WHAT YOU HAVE TO DO: Could you output all of the records below exactly as they appear?

[Plain-text document sources]
● ● ● ● ●

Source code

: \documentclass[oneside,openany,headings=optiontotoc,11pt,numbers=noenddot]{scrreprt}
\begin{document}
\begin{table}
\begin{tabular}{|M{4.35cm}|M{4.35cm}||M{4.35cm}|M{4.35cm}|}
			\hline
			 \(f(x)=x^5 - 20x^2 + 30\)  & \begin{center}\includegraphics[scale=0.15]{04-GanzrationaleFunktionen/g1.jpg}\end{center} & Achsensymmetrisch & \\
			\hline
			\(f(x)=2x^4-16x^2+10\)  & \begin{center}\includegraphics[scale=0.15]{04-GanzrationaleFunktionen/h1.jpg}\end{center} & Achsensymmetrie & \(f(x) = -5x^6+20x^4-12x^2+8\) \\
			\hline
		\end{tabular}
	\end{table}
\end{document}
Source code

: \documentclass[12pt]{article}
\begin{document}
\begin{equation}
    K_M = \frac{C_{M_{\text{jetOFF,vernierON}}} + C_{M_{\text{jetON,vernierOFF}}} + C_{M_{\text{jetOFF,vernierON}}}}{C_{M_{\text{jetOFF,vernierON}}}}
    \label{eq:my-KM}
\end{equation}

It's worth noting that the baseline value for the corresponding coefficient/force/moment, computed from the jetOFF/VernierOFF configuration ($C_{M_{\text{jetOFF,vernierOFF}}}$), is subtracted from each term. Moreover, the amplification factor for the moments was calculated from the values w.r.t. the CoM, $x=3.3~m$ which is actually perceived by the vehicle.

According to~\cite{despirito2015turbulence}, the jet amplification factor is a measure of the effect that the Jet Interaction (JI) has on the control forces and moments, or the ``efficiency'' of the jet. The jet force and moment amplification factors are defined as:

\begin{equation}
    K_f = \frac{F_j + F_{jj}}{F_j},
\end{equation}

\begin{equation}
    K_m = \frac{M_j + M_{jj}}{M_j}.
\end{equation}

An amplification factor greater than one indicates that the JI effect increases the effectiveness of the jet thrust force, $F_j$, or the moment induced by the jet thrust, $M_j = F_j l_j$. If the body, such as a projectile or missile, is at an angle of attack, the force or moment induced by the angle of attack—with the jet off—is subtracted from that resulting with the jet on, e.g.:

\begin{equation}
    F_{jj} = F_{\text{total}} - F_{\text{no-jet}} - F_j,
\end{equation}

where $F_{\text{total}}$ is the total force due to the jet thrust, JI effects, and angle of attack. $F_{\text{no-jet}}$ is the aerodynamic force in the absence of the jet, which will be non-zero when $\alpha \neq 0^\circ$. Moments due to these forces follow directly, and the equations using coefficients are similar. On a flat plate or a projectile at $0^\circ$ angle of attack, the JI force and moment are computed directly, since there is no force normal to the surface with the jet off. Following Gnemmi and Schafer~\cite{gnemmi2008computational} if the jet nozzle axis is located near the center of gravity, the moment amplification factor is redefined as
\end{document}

● ● ● ● ●

SOLVED PROBLEM:
Source code

: \documentclass[oneside,openany,headings=optiontotoc,11pt,numbers=noenddot]{scrreprt}
\begin{document}
\begin{table}
\begin{tabular}{|M{4.35cm}|M{4.35cm}||M{4.35cm}|M{4.35cm}|}
			\hline
			 \(f(x)=x^5 - 20x^2 + 30\)  & \begin{center}\includegraphics[scale=0.15]{04-GanzrationaleFunktionen/g1.jpg}\end{center} & Achsensymmetrisch & \\
			\hline
			\(f(x)=2x^4-16x^2+10\)  & \begin{center}\includegraphics[scale=0.15]{04-GanzrationaleFunktionen/h1.jpg}\end{center} & Achsensymmetrie & \(f(x) = -5x^6+20x^4-12x^2+8\) \\
			\hline
		\end{tabular}
	\end{table}
\end{document}
Source code

: \documentclass[12pt]{article}
\begin{document}
\begin{equation}
    K_M = \frac{C_{M_{\text{jetOFF,vernierON}}} + C_{M_{\text{jetON,vernierOFF}}} + C_{M_{\text{jetOFF,vernierON}}}}{C_{M_{\text{jetOFF,vernierON}}}}
    \label{eq:my-KM}
\end{equation}

It's worth noting that the baseline value for the corresponding coefficient/force/moment, computed from the jetOFF/VernierOFF configuration ($C_{M_{\text{jetOFF,vernierOFF}}}$), is subtracted from each term. Moreover, the amplification factor for the moments was calculated from the values w.r.t. the CoM, $x=3.3~m$ which is actually perceived by the vehicle.

According to~\cite{despirito2015turbulence}, the jet amplification factor is a measure of the effect that the Jet Interaction (JI) has on the control forces and moments, or the ``efficiency'' of the jet. The jet force and moment amplification factors are defined as:

\begin{equation}
    K_f = \frac{F_j + F_{jj}}{F_j},
\end{equation}

\begin{equation}
    K_m = \frac{M_j + M_{jj}}{M_j}.
\end{equation}

An amplification factor greater than one indicates that the JI effect increases the effectiveness of the jet thrust force, $F_j$, or the moment induced by the jet thrust, $M_j = F_j l_j$. If the body, such as a projectile or missile, is at an angle of attack, the force or moment induced by the angle of attack—with the jet off—is subtracted from that resulting with the jet on, e.g.:

\begin{equation}
    F_{jj} = F_{\text{total}} - F_{\text{no-jet}} - F_j,
\end{equation}

where $F_{\text{total}}$ is the total force due to the jet thrust, JI effects, and angle of attack. $F_{\text{no-jet}}$ is the aerodynamic force in the absence of the jet, which will be non-zero when $\alpha \neq 0^\circ$. Moments due to these forces follow directly, and the equations using coefficients are similar. On a flat plate or a projectile at $0^\circ$ angle of attack, the JI force and moment are computed directly, since there is no force normal to the surface with the jet off. Following Gnemmi and Schafer~\cite{gnemmi2008computational} if the jet nozzle axis is located near the center of gravity, the moment amplification factor is redefined as
\end{document}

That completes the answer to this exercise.